Fiduciary employees – Can you poach?

Certain key employees with important knowledge have limits on what they can do after resigning
By Ronald Minken
|Canadian Employment Law Today|Last Updated: 11/22/2017

Resigning from a job does not completely sever an employee’s responsibilities towards her former employer. There can be remaining requirements that past employees need to respect, such as not disclosing any confidential information gained while working for that employer. Further, there is a type of employee that has even more limitations on its actions after resigning — a fiduciary employee. In the recent Ontario Superior Court of Justice decision Cosolo v. Geo. A. Kelson Limited, the court outlined the responsibilities of a departing fiduciary employee when there isn’t a written employment agreement involved.

Louie Cosolo worked for the engineering firm Geo. A. Kelson Limited for approximately 10 years. After several promotions, he attained the position of Vice President, Supply Chain & Procurement in 2014 — making him one of the five senior executives of Kelson.
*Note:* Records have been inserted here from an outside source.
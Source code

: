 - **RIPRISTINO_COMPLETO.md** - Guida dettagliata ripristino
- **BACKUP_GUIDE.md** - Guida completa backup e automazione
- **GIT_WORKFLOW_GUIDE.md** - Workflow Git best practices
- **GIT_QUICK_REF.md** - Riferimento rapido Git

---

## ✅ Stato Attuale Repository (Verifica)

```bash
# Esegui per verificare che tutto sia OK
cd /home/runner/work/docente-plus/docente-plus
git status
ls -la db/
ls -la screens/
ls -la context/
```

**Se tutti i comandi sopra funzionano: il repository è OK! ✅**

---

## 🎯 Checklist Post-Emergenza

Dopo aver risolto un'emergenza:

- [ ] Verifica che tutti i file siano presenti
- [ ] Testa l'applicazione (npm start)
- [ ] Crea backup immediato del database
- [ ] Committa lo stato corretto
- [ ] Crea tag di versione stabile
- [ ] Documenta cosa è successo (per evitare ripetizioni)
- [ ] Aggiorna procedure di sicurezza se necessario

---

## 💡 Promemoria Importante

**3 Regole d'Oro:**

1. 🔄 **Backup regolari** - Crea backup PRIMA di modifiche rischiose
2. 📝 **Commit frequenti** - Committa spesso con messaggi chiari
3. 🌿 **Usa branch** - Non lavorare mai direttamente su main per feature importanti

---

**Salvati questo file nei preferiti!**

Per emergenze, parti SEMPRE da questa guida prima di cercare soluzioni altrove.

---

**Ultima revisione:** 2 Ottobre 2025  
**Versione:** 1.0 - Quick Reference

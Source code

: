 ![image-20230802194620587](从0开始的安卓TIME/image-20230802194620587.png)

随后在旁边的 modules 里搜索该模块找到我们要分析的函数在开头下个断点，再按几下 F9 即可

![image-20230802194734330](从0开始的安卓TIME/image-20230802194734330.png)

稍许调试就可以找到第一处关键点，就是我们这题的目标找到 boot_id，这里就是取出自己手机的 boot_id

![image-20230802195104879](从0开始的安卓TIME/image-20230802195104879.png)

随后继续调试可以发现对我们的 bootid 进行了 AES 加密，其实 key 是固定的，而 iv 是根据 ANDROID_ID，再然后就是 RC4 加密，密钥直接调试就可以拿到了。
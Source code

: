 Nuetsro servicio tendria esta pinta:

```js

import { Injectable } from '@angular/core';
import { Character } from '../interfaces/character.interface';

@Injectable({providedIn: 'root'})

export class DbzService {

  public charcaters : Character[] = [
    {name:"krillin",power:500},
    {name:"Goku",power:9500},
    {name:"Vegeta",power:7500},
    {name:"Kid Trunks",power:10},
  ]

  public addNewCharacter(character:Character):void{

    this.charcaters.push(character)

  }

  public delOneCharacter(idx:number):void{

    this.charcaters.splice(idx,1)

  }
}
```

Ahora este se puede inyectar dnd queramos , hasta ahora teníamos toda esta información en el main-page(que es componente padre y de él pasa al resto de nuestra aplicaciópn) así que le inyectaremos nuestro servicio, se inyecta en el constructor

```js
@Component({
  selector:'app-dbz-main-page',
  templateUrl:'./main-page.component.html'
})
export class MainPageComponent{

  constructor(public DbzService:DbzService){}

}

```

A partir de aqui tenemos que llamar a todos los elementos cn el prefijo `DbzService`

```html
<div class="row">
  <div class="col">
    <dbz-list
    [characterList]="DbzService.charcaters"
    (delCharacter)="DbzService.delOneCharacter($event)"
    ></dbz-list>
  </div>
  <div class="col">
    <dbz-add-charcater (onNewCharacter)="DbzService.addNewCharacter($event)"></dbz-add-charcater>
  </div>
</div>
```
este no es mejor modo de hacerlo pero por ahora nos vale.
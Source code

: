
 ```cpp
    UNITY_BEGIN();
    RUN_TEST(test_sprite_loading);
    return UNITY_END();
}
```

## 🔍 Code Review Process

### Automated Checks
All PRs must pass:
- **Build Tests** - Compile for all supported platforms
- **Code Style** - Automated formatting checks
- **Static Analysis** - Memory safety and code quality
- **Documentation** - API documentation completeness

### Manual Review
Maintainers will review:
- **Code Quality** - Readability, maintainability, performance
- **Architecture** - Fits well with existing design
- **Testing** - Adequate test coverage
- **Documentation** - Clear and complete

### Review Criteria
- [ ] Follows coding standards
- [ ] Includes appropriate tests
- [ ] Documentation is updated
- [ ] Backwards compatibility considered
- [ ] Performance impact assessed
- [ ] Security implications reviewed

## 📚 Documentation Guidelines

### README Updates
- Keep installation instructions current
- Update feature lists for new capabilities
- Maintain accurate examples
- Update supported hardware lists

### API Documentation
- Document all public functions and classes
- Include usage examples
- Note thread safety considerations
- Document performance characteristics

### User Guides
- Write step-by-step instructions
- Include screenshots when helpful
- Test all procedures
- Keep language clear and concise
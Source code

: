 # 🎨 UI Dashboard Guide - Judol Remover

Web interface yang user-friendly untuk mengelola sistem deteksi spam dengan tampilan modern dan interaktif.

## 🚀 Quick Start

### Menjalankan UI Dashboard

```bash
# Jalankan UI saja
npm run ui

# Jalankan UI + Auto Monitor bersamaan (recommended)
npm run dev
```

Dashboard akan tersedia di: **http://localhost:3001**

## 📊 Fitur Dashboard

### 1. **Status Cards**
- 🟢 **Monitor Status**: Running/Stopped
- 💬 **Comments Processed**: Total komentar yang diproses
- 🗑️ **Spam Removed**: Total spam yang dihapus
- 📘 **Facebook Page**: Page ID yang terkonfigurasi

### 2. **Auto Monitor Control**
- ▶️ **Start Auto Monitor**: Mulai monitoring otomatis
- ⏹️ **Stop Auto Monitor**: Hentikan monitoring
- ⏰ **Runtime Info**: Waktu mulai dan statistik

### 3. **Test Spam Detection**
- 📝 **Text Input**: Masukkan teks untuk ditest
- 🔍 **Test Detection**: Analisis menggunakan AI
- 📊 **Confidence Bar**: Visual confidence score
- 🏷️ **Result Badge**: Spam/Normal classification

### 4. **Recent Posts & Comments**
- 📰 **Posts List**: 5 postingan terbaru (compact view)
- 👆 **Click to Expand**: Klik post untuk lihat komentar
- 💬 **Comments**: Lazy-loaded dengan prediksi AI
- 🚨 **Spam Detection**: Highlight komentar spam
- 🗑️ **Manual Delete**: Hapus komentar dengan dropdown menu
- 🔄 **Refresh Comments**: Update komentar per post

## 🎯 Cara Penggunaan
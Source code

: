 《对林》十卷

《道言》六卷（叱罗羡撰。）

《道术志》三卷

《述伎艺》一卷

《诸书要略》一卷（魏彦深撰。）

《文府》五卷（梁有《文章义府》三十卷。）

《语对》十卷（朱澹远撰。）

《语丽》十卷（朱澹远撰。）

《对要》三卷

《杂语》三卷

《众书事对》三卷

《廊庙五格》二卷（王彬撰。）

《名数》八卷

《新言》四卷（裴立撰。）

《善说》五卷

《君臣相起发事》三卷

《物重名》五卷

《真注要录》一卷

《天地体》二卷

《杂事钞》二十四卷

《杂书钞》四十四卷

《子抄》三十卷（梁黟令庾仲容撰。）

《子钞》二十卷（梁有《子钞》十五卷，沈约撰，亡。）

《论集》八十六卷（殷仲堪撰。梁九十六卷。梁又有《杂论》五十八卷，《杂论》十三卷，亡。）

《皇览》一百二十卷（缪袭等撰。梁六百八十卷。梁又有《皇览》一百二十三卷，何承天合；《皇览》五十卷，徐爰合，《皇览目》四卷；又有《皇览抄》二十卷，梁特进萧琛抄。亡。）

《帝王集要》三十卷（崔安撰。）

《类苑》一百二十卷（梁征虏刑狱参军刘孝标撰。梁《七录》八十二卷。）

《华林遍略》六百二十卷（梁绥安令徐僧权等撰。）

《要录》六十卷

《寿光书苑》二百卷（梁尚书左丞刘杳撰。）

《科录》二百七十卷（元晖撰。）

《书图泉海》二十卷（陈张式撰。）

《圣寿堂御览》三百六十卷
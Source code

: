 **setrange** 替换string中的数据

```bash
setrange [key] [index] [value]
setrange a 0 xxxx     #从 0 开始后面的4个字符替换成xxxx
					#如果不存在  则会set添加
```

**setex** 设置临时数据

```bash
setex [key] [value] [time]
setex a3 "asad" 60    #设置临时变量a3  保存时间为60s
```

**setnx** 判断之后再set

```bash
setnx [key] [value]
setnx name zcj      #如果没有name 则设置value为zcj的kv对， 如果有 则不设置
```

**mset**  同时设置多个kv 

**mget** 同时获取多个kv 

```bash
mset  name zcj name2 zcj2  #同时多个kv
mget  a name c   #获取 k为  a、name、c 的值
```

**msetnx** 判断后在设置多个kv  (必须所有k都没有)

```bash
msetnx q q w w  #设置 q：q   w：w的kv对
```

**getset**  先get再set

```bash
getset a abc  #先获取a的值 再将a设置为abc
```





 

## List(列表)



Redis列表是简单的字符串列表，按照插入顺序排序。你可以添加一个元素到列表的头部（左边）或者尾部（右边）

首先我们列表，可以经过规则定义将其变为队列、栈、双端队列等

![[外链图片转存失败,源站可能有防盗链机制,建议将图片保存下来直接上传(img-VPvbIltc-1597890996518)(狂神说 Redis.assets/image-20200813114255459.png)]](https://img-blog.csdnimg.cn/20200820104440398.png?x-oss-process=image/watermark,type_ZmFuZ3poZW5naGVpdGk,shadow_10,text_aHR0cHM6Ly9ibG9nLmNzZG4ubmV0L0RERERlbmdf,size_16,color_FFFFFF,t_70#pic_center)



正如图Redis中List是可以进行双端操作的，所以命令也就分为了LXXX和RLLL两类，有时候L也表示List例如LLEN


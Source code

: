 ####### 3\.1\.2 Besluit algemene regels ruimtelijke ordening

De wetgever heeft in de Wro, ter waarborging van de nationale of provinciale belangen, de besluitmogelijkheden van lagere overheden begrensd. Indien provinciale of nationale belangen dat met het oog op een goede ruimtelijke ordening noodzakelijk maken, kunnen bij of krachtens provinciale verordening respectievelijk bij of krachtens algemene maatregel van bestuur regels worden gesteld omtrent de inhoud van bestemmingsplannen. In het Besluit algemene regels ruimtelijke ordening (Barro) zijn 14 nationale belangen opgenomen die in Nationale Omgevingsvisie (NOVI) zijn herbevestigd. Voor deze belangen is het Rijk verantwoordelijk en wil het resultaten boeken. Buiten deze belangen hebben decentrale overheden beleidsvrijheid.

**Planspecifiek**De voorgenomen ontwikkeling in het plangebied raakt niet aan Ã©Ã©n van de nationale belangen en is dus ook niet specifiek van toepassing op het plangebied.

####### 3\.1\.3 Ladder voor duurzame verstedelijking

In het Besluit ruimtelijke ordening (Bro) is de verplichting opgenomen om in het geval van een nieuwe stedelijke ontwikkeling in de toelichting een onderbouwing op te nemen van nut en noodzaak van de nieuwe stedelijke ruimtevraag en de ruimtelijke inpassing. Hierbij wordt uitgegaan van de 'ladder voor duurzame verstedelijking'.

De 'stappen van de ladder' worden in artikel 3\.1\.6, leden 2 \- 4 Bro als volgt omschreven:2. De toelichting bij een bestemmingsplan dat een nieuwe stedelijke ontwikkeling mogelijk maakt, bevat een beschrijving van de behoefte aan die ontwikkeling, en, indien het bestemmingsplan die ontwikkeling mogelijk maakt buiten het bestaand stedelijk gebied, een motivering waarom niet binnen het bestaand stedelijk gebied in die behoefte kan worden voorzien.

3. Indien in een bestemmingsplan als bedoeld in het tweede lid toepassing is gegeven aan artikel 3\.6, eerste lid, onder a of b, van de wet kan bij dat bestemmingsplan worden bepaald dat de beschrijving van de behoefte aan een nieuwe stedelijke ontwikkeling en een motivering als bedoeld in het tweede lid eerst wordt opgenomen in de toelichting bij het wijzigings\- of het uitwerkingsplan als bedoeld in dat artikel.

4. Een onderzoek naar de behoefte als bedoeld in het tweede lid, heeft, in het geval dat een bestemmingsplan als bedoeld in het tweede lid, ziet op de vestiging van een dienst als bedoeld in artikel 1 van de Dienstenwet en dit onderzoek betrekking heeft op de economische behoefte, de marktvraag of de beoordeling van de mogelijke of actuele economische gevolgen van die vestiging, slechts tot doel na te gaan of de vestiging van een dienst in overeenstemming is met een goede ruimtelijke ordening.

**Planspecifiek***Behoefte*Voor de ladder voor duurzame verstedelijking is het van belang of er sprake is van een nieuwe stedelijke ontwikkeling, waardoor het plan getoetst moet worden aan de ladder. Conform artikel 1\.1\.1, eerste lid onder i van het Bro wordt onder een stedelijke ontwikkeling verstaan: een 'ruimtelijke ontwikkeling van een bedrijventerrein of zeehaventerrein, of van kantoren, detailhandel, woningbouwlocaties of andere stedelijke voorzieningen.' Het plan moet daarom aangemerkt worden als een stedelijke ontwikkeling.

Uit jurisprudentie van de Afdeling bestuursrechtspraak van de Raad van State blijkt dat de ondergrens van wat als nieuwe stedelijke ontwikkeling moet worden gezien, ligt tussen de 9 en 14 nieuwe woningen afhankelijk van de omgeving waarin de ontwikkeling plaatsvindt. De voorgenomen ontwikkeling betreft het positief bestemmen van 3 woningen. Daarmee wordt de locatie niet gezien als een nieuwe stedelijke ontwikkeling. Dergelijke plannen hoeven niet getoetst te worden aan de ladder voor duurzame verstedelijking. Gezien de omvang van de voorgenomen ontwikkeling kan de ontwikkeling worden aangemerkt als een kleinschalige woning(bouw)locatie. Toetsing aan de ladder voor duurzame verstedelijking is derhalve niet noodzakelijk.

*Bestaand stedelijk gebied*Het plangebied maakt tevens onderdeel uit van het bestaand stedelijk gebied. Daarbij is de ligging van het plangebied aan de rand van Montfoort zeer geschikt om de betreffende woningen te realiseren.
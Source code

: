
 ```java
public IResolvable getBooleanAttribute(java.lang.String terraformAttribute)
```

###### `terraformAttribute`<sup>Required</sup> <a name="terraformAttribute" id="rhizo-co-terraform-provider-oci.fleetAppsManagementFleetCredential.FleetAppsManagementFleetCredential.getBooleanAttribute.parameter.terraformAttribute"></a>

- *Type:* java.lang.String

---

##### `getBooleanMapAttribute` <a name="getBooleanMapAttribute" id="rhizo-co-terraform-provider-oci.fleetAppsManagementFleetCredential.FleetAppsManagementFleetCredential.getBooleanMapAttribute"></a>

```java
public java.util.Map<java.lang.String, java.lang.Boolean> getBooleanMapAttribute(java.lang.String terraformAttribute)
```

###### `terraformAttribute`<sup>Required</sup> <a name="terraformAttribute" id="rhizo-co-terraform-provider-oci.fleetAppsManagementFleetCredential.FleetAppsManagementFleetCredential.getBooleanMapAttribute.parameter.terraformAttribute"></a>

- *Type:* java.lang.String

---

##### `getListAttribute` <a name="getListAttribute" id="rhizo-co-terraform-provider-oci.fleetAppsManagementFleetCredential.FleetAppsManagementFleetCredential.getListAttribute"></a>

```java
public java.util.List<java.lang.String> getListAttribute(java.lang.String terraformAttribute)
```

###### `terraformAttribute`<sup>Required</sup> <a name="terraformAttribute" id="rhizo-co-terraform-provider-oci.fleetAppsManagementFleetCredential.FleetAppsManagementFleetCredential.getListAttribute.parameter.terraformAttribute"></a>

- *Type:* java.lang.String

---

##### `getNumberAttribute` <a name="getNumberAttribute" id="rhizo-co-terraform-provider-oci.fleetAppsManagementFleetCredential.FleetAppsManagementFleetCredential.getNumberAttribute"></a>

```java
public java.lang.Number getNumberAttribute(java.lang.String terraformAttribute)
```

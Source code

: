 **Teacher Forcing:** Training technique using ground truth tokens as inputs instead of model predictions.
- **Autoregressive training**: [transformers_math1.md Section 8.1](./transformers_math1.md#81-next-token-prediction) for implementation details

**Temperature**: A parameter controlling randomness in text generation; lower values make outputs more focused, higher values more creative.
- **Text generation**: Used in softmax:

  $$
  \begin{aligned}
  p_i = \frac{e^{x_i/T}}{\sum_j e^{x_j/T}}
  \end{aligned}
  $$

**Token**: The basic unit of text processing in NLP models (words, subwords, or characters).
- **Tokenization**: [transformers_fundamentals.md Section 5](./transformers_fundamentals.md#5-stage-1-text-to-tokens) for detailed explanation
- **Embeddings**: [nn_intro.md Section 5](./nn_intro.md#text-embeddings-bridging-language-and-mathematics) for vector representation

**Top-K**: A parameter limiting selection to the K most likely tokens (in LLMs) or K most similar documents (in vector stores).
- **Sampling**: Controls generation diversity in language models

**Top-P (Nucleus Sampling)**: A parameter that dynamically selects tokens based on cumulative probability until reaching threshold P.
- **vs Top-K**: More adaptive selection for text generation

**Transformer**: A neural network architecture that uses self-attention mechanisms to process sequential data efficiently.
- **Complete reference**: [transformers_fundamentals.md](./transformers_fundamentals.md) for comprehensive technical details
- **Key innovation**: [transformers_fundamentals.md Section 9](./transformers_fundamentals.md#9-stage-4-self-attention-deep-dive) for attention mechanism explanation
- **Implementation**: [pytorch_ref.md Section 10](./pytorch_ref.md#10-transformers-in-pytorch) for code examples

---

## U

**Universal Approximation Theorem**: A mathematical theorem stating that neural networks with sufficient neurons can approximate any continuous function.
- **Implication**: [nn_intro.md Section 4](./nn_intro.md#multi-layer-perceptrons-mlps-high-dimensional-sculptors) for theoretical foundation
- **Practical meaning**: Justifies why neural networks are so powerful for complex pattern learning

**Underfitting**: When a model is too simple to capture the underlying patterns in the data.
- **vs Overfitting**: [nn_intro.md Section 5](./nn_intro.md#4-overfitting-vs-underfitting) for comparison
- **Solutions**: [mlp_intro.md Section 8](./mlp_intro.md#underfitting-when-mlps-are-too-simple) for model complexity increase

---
On Oct. 30, 2015, Cosolo resigned from his employment with Kelson in order to become the CEO of ENGIE, another engineering firm. There was no written employment agreement between Cosolo and Kelson.

During his employment, Cosolo acquired and sold 43,000 Class E common shares of Kelson for $891,820, for which he was to receive 10 payments of $89,182, plus interest on the outstanding balance. He received the first payment while he was still working for Kelson abut after he resigned, the payments stopped.